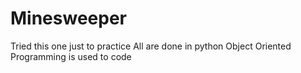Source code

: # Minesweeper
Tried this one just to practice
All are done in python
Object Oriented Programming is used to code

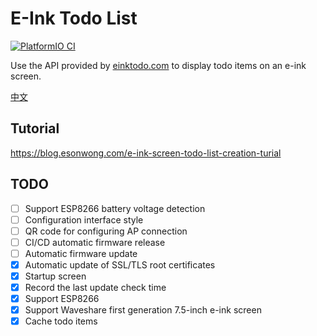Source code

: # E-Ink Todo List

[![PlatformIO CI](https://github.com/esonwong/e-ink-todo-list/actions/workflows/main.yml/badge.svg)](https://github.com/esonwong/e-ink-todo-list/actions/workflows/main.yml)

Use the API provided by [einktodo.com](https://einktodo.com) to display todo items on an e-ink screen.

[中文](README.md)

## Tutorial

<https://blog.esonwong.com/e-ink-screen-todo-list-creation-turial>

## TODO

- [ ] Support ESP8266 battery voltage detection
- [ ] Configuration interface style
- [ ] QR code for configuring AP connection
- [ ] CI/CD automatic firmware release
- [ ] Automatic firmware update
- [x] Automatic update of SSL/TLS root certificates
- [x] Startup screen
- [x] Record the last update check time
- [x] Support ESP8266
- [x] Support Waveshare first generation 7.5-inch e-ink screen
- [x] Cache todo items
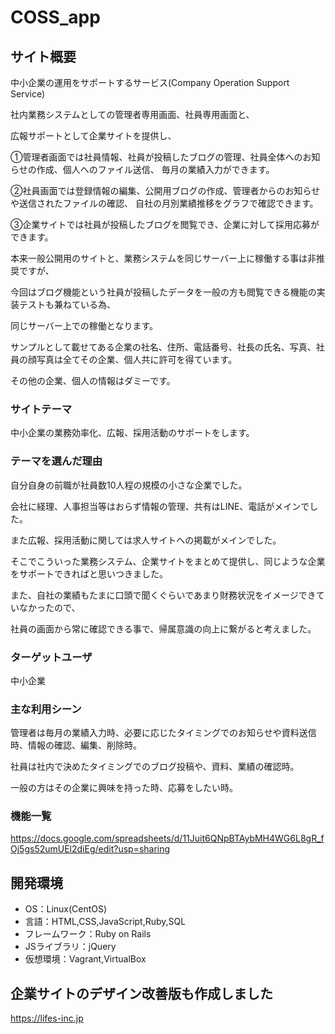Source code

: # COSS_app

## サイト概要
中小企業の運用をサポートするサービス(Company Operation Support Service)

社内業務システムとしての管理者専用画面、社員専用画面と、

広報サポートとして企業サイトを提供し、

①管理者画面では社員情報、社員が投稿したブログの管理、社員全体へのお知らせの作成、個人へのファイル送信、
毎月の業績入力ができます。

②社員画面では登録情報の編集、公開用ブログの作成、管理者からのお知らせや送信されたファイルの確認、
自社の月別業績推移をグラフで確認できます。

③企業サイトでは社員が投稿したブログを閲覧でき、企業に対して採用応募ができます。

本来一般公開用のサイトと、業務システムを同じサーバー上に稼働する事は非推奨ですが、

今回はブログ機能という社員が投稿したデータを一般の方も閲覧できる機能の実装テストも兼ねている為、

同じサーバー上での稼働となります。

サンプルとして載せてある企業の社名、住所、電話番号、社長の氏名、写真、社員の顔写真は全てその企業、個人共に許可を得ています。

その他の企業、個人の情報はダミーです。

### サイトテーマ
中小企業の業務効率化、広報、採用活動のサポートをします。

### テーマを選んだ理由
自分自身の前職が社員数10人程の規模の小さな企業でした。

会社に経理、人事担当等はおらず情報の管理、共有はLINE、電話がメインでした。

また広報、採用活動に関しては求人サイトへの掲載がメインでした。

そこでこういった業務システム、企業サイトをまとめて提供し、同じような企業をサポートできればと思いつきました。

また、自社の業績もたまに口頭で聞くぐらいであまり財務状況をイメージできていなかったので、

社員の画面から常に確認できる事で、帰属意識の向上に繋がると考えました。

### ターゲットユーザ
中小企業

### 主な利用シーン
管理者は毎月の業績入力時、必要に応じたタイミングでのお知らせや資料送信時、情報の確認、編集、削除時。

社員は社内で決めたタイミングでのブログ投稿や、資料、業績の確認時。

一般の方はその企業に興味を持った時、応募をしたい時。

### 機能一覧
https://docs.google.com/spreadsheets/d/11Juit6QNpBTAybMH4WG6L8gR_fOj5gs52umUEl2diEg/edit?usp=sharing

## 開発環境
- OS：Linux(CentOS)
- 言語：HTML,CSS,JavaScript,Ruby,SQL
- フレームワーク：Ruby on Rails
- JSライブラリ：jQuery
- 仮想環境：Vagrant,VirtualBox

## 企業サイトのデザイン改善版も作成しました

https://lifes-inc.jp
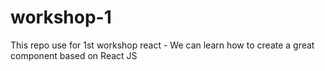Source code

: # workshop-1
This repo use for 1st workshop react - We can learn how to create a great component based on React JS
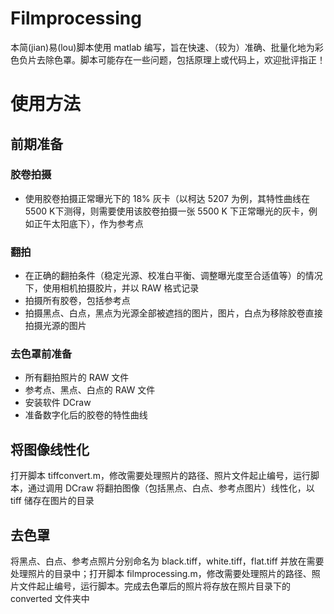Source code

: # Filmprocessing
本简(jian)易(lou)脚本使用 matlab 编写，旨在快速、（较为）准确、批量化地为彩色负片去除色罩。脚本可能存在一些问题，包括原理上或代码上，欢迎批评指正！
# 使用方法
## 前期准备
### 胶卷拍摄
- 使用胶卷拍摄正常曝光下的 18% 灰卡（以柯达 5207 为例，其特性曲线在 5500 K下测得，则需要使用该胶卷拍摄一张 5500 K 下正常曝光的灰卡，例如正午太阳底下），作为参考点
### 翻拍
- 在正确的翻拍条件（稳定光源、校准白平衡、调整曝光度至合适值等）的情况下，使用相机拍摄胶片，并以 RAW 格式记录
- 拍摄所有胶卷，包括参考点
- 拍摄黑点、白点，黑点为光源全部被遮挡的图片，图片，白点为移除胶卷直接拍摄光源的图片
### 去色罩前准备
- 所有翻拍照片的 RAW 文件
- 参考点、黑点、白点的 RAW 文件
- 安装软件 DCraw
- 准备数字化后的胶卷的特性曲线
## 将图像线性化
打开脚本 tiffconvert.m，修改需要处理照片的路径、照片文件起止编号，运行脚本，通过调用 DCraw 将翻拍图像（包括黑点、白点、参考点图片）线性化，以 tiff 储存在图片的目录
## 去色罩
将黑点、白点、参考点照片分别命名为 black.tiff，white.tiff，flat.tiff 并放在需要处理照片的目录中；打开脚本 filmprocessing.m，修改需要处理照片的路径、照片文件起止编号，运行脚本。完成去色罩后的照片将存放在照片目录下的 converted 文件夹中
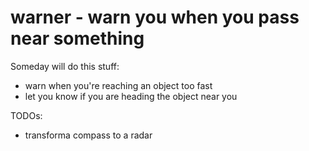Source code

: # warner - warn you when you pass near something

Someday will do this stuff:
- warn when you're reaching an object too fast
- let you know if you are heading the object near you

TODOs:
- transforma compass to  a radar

⁂

* [Problem description]: Since the pictures are not wanted, transcribe only the rest of the material above, exactly as it stands.

* [Exercise output]:
Source code

: # Minesweeper
Tried this one just to practice
All are done in python
Object Oriented Programming is used to code

Source code

: # E-Ink Todo List

[![PlatformIO CI](https://github.com/esonwong/e-ink-todo-list/actions/workflows/main.yml/badge.svg)](https://github.com/esonwong/e-ink-todo-list/actions/workflows/main.yml)

Use the API provided by [einktodo.com](https://einktodo.com) to display todo items on an e-ink screen.

[中文](README.md)

## Tutorial

<https://blog.esonwong.com/e-ink-screen-todo-list-creation-turial>

## TODO

- [ ] Support ESP8266 battery voltage detection
- [ ] Configuration interface style
- [ ] QR code for configuring AP connection
- [ ] CI/CD automatic firmware release
- [ ] Automatic firmware update
- [x] Automatic update of SSL/TLS root certificates
- [x] Startup screen
- [x] Record the last update check time
- [x] Support ESP8266
- [x] Support Waveshare first generation 7.5-inch e-ink screen
- [x] Cache todo items
Source code

: # COSS_app

## サイト概要
中小企業の運用をサポートするサービス(Company Operation Support Service)

社内業務システムとしての管理者専用画面、社員専用画面と、

広報サポートとして企業サイトを提供し、

①管理者画面では社員情報、社員が投稿したブログの管理、社員全体へのお知らせの作成、個人へのファイル送信、
毎月の業績入力ができます。

②社員画面では登録情報の編集、公開用ブログの作成、管理者からのお知らせや送信されたファイルの確認、
自社の月別業績推移をグラフで確認できます。

③企業サイトでは社員が投稿したブログを閲覧でき、企業に対して採用応募ができます。

本来一般公開用のサイトと、業務システムを同じサーバー上に稼働する事は非推奨ですが、

今回はブログ機能という社員が投稿したデータを一般の方も閲覧できる機能の実装テストも兼ねている為、

同じサーバー上での稼働となります。

サンプルとして載せてある企業の社名、住所、電話番号、社長の氏名、写真、社員の顔写真は全てその企業、個人共に許可を得ています。

その他の企業、個人の情報はダミーです。

### サイトテーマ
中小企業の業務効率化、広報、採用活動のサポートをします。

### テーマを選んだ理由
自分自身の前職が社員数10人程の規模の小さな企業でした。

会社に経理、人事担当等はおらず情報の管理、共有はLINE、電話がメインでした。

また広報、採用活動に関しては求人サイトへの掲載がメインでした。

そこでこういった業務システム、企業サイトをまとめて提供し、同じような企業をサポートできればと思いつきました。

また、自社の業績もたまに口頭で聞くぐらいであまり財務状況をイメージできていなかったので、

社員の画面から常に確認できる事で、帰属意識の向上に繋がると考えました。

### ターゲットユーザ
中小企業

### 主な利用シーン
管理者は毎月の業績入力時、必要に応じたタイミングでのお知らせや資料送信時、情報の確認、編集、削除時。

社員は社内で決めたタイミングでのブログ投稿や、資料、業績の確認時。

一般の方はその企業に興味を持った時、応募をしたい時。

### 機能一覧
https://docs.google.com/spreadsheets/d/11Juit6QNpBTAybMH4WG6L8gR_fOj5gs52umUEl2diEg/edit?usp=sharing

## 開発環境
- OS：Linux(CentOS)
- 言語：HTML,CSS,JavaScript,Ruby,SQL
- フレームワーク：Ruby on Rails
- JSライブラリ：jQuery
- 仮想環境：Vagrant,VirtualBox

## 企業サイトのデザイン改善版も作成しました

https://lifes-inc.jp
Source code

: # workshop-1
This repo use for 1st workshop react - We can learn how to create a great component based on React JS
Source code

: # Filmprocessing
本简(jian)易(lou)脚本使用 matlab 编写，旨在快速、（较为）准确、批量化地为彩色负片去除色罩。脚本可能存在一些问题，包括原理上或代码上，欢迎批评指正！
# 使用方法
## 前期准备
### 胶卷拍摄
- 使用胶卷拍摄正常曝光下的 18% 灰卡（以柯达 5207 为例，其特性曲线在 5500 K下测得，则需要使用该胶卷拍摄一张 5500 K 下正常曝光的灰卡，例如正午太阳底下），作为参考点
### 翻拍
- 在正确的翻拍条件（稳定光源、校准白平衡、调整曝光度至合适值等）的情况下，使用相机拍摄胶片，并以 RAW 格式记录
- 拍摄所有胶卷，包括参考点
- 拍摄黑点、白点，黑点为光源全部被遮挡的图片，图片，白点为移除胶卷直接拍摄光源的图片
### 去色罩前准备
- 所有翻拍照片的 RAW 文件
- 参考点、黑点、白点的 RAW 文件
- 安装软件 DCraw
- 准备数字化后的胶卷的特性曲线
## 将图像线性化
打开脚本 tiffconvert.m，修改需要处理照片的路径、照片文件起止编号，运行脚本，通过调用 DCraw 将翻拍图像（包括黑点、白点、参考点图片）线性化，以 tiff 储存在图片的目录
## 去色罩
将黑点、白点、参考点照片分别命名为 black.tiff，white.tiff，flat.tiff 并放在需要处理照片的目录中；打开脚本 filmprocessing.m，修改需要处理照片的路径、照片文件起止编号，运行脚本。完成去色罩后的照片将存放在照片目录下的 converted 文件夹中
Source code

: # warner - warn you when you pass near something

Someday will do this stuff:
- warn when you're reaching an object too fast
- let you know if you are heading the object near you

TODOs:
- transforma compass to  a radar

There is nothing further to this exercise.